Tertiary cancer prevention involves effective treatment and a range of strategies aimed at preventing recurrence and progression, as well as strategies to restore function or appearance, such as rehabilitation and reconstructive cosmetic surgery.

Table 19.2 Steps in Development and Progression of Cancer and Opportunities for Prevention

  • Initiation: toxin avoidance, particularly tobacco smoke and excess alcohol; healthful diet; weight control; physical activity; immunization, in some cases

  • Promotion: Early detection and treatment through screening

  • Expression: Other methods as for initiation

  • Diagnosis and treatment: Other methods as for initiation

Oral Health, Vision, and Hearing
  • Dental caries are so common that screening is inappropriate; prophylaxis through routine dental visits for cleanings and fluoride application is the standard of care.

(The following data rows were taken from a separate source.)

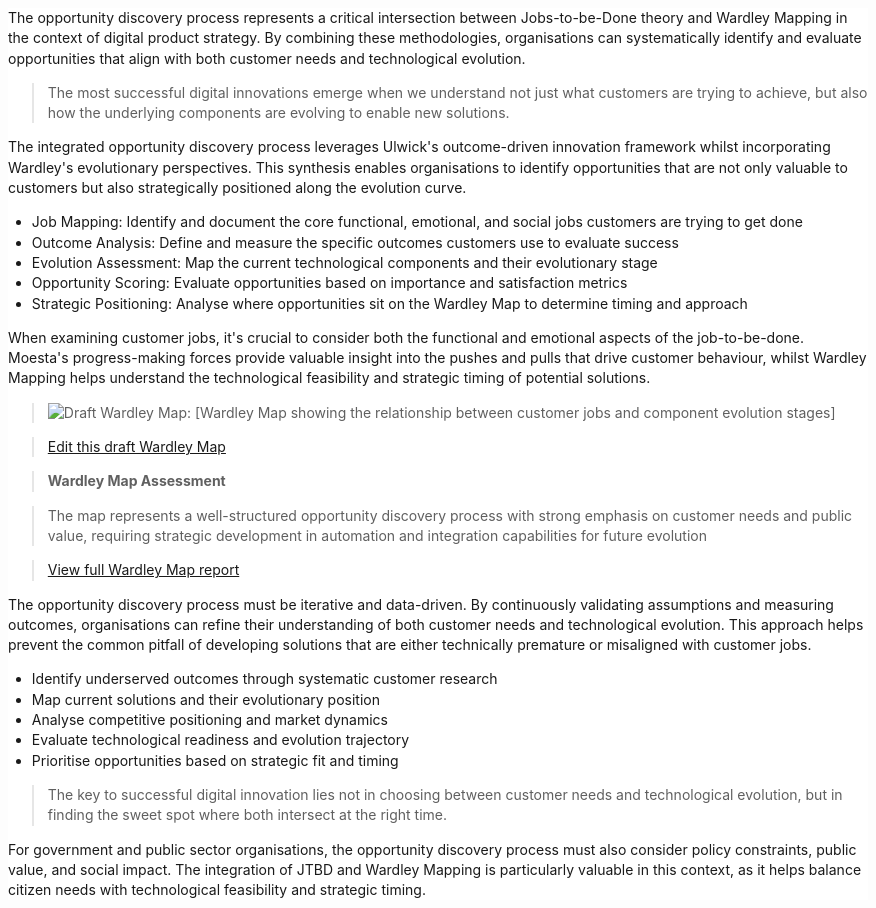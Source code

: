 The opportunity discovery process represents a critical intersection between Jobs-to-be-Done theory and Wardley Mapping in the context of digital product strategy. By combining these methodologies, organisations can systematically identify and evaluate opportunities that align with both customer needs and technological evolution.

> The most successful digital innovations emerge when we understand not just what customers are trying to achieve, but also how the underlying components are evolving to enable new solutions.

The integrated opportunity discovery process leverages Ulwick's outcome-driven innovation framework whilst incorporating Wardley's evolutionary perspectives. This synthesis enables organisations to identify opportunities that are not only valuable to customers but also strategically positioned along the evolution curve.

- Job Mapping: Identify and document the core functional, emotional, and social jobs customers are trying to get done
- Outcome Analysis: Define and measure the specific outcomes customers use to evaluate success
- Evolution Assessment: Map the current technological components and their evolutionary stage
- Opportunity Scoring: Evaluate opportunities based on importance and satisfaction metrics
- Strategic Positioning: Analyse where opportunities sit on the Wardley Map to determine timing and approach

When examining customer jobs, it's crucial to consider both the functional and emotional aspects of the job-to-be-done. Moesta's progress-making forces provide valuable insight into the pushes and pulls that drive customer behaviour, whilst Wardley Mapping helps understand the technological feasibility and strategic timing of potential solutions.

>![Draft Wardley Map: [Wardley Map showing the relationship between customer jobs and component evolution stages]](https://images.wardleymaps.ai/map_d1e24549-ed74-4f14-9c72-aa5abfb12c98.png)

>[Edit this draft Wardley Map](https://create.wardleymaps.ai/#clone:23b55edfb87150ccb1)

> **Wardley Map Assessment**

> The map represents a well-structured opportunity discovery process with strong emphasis on customer needs and public value, requiring strategic development in automation and integration capabilities for future evolution

> [View full Wardley Map report](markdown/wardley_map_reports/wardley_map_report_16_english_Opportunity_Discovery_Process.md)

The opportunity discovery process must be iterative and data-driven. By continuously validating assumptions and measuring outcomes, organisations can refine their understanding of both customer needs and technological evolution. This approach helps prevent the common pitfall of developing solutions that are either technically premature or misaligned with customer jobs.

- Identify underserved outcomes through systematic customer research
- Map current solutions and their evolutionary position
- Analyse competitive positioning and market dynamics
- Evaluate technological readiness and evolution trajectory
- Prioritise opportunities based on strategic fit and timing

> The key to successful digital innovation lies not in choosing between customer needs and technological evolution, but in finding the sweet spot where both intersect at the right time.

For government and public sector organisations, the opportunity discovery process must also consider policy constraints, public value, and social impact. The integration of JTBD and Wardley Mapping is particularly valuable in this context, as it helps balance citizen needs with technological feasibility and strategic timing.
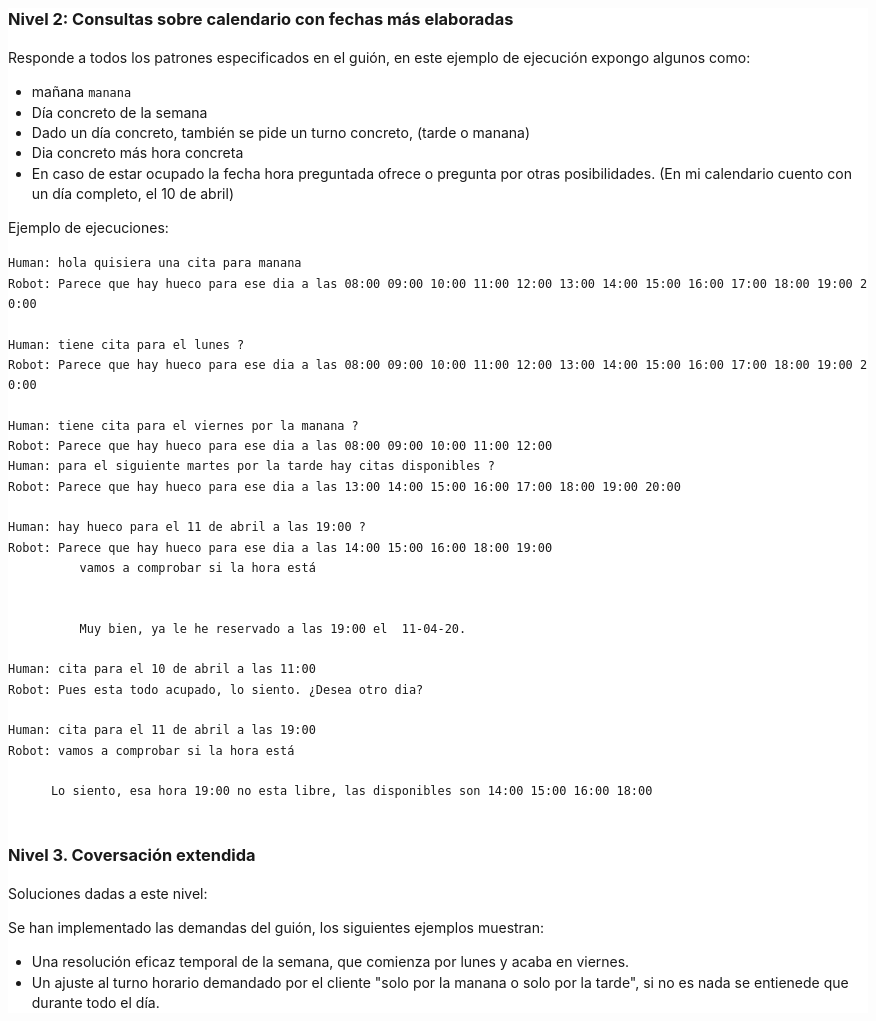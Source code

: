 ### Nivel 2: Consultas sobre calendario con fechas más elaboradas

Responde a todos los patrones especificados en el guión, en este ejemplo de ejecución expongo algunos como:
- mañana `manana`
- Día concreto de la semana
- Dado un día concreto, también se pide un turno concreto, (tarde o manana)
- Dia concreto más hora concreta
- En caso de estar ocupado la fecha hora preguntada ofrece o pregunta por otras posibilidades.
(En mi calendario cuento con un día completo, el 10 de abril)

Ejemplo de ejecuciones:


```
Human: hola quisiera una cita para manana
Robot: Parece que hay hueco para ese dia a las 08:00 09:00 10:00 11:00 12:00 13:00 14:00 15:00 16:00 17:00 18:00 19:00 20:00

Human: tiene cita para el lunes ?
Robot: Parece que hay hueco para ese dia a las 08:00 09:00 10:00 11:00 12:00 13:00 14:00 15:00 16:00 17:00 18:00 19:00 20:00

Human: tiene cita para el viernes por la manana ?
Robot: Parece que hay hueco para ese dia a las 08:00 09:00 10:00 11:00 12:00
Human: para el siguiente martes por la tarde hay citas disponibles ?
Robot: Parece que hay hueco para ese dia a las 13:00 14:00 15:00 16:00 17:00 18:00 19:00 20:00

Human: hay hueco para el 11 de abril a las 19:00 ?
Robot: Parece que hay hueco para ese dia a las 14:00 15:00 16:00 18:00 19:00
	      vamos a comprobar si la hora está 
	     
	  
	      Muy bien, ya le he reservado a las 19:00 el  11-04-20.

Human: cita para el 10 de abril a las 11:00
Robot: Pues esta todo acupado, lo siento. ¿Desea otro dia?

Human: cita para el 11 de abril a las 19:00
Robot: vamos a comprobar si la hora está 
	     
	  Lo siento, esa hora 19:00 no esta libre, las disponibles son 14:00 15:00 16:00 18:00


```

### Nivel 3. Coversación extendida

Soluciones dadas a este nivel:

Se han implementado las demandas del guión, los siguientes ejemplos muestran: 
- Una resolución eficaz temporal de la semana, que comienza por lunes y acaba en viernes.
- Un ajuste al turno horario demandado por el cliente "solo por la manana o solo por la tarde", si no es nada se entienede que durante todo el día.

  • Periodontal disease is an important form of pathology in the oral cavity.

  • Good oral hygiene (routine brushing and flossing), adequate fluoride intake, routine dental visits, and avoidance of excess alcohol and toxins such as tobacco are primary strategies to prevent chronic disease of the oral cavity.

  • Efforts are underway to train related health care fields to incorporate oral health in their efforts.

  • The USPSTF provides I-recommendations as of 2018 for glaucoma, hearing loss in the elderly, and vision impairment in the elderly.

  • Oral health has a strong link to general health and the connection between gingivitis and periodontitis to a variety of systemic diseases.

Dementia, Chronic Pain, and Arthritis
  • Dementia is a diverse category of conditions; some are preventable by nutrient supplementation, and others are not preventable at all.

  • Alzheimer's disease is a growing focus of preventive research; managing cardiovascular health, physical activity, cognitive engagement, and social interaction are important.

  • Conditions of chronic pain, especially arthritis, are prevalent and important contributors to morbidity and indirectly to mortality.